Executive Officers of the Registrant

The following table sets forth certain information concerning the
executive officers of the Company:

Alan H. Goldfield 57 Chief Executive Officer and Chairman of the Board
Dale H. Allardyce 51 President and Chief Operating Officer
A.S. Horng 43 Chairman and Chief Executive Officer of CellStar
(Asia) Corporation Limited
Austin P. Young 60 Senior Vice President, Chief Financial Officer and
Treasurer
Elaine Flud Rodriguez 44 Senior Vice President, General Counsel and
Secretary
Raymond L. Durham 39 Vice President, Corporate Controller

Alan H. Goldfield is a founder of the Company and has been the Chairman of
the Board and Chief Executive Officer of the Company since its formation. Mr.
Goldfield served as President of the Company from its formation until March 1995
and from August 1996 until December 1996. Mr. Goldfield serves as an officer and
director of the Company pursuant to his employment agreement.

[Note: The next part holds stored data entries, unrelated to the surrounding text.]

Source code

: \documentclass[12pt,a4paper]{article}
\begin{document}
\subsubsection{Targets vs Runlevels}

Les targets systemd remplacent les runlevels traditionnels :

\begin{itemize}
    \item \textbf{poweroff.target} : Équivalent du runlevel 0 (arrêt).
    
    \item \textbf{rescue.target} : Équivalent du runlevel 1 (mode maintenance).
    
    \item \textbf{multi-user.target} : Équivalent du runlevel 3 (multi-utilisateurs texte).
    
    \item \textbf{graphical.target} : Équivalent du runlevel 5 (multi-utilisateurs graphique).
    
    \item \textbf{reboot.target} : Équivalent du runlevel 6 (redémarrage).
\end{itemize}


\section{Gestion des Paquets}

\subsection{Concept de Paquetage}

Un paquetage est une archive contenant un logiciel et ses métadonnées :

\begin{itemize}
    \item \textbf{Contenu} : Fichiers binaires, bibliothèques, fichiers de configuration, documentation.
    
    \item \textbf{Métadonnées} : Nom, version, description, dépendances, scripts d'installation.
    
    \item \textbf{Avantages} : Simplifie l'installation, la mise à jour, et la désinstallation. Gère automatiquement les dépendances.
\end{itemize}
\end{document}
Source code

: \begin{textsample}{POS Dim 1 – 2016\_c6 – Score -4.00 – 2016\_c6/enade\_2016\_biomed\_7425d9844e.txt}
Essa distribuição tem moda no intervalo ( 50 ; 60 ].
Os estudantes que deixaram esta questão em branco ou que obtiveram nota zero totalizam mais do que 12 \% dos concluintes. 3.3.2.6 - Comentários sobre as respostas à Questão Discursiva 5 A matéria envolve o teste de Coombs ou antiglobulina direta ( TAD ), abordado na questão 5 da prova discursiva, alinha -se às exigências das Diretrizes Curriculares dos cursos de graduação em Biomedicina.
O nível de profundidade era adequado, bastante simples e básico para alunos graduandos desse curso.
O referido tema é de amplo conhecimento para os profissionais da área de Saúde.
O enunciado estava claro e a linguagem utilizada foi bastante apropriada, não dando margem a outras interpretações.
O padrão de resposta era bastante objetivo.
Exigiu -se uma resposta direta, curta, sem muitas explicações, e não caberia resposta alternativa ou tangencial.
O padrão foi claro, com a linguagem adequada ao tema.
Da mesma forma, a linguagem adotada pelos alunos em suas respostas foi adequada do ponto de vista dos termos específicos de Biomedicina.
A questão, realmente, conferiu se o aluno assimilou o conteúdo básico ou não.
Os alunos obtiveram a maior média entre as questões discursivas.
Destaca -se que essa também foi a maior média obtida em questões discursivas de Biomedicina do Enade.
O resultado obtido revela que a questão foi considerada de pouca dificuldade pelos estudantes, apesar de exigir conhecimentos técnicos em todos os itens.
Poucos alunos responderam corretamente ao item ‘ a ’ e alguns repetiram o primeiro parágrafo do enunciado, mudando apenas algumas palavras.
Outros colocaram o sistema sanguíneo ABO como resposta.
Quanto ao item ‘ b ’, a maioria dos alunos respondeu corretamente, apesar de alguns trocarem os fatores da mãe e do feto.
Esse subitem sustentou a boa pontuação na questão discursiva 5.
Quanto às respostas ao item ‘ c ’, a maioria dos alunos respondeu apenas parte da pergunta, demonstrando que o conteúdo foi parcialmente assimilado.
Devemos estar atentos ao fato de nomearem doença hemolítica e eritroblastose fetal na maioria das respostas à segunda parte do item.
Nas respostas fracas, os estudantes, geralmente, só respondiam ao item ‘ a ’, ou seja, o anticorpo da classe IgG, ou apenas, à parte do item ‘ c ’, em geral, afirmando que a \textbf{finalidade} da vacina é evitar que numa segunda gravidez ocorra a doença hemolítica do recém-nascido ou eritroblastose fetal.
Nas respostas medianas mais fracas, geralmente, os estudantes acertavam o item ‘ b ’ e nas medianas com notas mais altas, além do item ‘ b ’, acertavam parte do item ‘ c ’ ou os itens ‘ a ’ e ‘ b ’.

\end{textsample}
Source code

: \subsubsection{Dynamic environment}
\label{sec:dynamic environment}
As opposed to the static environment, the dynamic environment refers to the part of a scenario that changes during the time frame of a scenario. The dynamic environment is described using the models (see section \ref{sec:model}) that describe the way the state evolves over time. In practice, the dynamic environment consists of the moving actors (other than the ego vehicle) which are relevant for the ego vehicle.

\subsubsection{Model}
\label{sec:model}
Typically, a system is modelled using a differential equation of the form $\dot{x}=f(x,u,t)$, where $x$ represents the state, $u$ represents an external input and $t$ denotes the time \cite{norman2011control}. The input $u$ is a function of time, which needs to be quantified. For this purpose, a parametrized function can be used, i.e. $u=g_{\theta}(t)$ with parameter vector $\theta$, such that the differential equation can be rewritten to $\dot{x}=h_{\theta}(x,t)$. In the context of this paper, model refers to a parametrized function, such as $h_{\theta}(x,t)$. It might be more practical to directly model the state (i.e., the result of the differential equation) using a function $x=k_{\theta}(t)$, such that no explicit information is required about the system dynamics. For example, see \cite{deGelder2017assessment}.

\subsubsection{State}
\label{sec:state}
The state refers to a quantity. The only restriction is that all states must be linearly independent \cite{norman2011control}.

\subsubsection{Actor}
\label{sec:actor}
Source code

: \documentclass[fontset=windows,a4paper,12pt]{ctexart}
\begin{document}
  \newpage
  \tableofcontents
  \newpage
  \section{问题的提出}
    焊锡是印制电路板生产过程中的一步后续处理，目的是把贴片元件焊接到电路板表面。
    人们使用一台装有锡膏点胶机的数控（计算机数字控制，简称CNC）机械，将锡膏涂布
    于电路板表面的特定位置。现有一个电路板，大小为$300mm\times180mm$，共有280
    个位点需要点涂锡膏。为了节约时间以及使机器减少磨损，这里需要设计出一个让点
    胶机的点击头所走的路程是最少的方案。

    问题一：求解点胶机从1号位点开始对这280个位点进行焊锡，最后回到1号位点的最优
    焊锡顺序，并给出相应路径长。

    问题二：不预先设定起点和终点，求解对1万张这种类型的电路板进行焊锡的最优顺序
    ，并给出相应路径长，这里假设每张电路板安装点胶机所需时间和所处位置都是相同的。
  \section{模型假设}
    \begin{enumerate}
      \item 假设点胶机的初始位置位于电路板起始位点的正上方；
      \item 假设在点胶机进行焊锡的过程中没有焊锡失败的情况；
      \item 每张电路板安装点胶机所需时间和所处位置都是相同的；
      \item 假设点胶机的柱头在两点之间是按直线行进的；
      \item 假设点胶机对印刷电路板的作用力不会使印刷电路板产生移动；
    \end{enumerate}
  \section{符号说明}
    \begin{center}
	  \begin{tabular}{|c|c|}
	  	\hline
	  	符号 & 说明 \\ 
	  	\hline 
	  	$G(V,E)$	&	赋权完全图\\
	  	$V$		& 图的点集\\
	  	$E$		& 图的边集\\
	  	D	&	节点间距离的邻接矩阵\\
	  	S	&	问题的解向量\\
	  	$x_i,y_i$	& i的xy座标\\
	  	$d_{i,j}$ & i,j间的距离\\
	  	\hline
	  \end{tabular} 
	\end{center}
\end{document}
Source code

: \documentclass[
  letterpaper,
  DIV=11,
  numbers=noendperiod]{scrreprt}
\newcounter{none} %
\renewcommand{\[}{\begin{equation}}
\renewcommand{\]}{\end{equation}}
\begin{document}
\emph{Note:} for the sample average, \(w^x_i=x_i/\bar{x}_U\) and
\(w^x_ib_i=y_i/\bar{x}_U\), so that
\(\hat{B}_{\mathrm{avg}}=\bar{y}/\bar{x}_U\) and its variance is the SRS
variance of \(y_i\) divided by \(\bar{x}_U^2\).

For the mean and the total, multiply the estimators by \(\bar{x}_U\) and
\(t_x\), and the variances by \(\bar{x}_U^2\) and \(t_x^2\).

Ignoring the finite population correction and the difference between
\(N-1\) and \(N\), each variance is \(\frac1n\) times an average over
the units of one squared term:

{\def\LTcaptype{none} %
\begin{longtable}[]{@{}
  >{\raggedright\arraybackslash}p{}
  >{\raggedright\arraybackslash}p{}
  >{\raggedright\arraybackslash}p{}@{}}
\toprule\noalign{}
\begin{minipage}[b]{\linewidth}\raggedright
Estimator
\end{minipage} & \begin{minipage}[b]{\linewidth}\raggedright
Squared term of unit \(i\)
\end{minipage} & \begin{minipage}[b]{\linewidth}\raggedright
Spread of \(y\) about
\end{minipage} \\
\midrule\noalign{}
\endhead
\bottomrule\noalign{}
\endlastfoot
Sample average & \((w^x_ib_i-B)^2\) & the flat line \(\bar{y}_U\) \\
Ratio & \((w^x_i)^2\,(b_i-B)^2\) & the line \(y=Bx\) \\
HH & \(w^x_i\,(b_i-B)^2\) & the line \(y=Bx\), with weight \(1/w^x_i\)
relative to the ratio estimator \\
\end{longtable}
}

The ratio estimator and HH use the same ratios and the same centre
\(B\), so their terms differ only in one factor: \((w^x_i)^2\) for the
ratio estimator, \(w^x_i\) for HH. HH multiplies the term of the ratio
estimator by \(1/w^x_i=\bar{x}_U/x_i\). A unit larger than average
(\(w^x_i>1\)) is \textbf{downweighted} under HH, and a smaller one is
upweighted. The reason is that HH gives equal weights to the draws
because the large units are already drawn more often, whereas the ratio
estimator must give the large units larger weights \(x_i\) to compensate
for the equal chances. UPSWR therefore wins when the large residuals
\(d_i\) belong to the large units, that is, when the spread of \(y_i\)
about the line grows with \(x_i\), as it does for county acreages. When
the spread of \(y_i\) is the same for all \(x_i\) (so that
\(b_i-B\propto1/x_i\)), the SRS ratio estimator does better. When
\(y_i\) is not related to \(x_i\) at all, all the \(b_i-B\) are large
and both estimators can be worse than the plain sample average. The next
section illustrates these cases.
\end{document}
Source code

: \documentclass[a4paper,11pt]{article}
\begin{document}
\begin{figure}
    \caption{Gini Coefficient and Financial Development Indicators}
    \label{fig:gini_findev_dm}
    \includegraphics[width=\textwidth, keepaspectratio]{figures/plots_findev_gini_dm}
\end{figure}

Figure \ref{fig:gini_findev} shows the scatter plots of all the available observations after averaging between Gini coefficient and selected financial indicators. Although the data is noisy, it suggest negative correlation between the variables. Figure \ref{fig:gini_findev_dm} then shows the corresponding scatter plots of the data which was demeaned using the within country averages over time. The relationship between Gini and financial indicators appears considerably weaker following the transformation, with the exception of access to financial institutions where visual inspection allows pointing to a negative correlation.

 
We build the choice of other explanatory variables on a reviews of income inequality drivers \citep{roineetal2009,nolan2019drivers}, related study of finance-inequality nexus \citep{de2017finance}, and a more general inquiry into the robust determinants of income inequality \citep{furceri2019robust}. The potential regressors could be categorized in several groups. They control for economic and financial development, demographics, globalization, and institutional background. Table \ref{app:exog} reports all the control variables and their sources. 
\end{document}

Dale H. Allardyce has served as the President and Chief Operating Officer
of the Company since November 1999. Previously, Mr. Allardyce served as
Executive Vice President--Operations for ENTEX Information Services, Inc., a
personal computer systems integrator, from February 1995 to December 1998. From
January 1993 to February 1995, Mr. Allardyce served as Senior Vice President of
THORN Americas, Inc., a nationwide chain of rent-to-own stores and a subsidiary
of UK based THORN EMI. From March 1982 to December 1992, Mr. Allardyce was
employed by The Southland Corporation, the owner and operator of a nationwide
convenience store chain, where he served as Vice President of distribution, food
processing and procurement from 1987 to 1992. Mr. Allardyce serves as an officer
of the Company pursuant to his employment agreement.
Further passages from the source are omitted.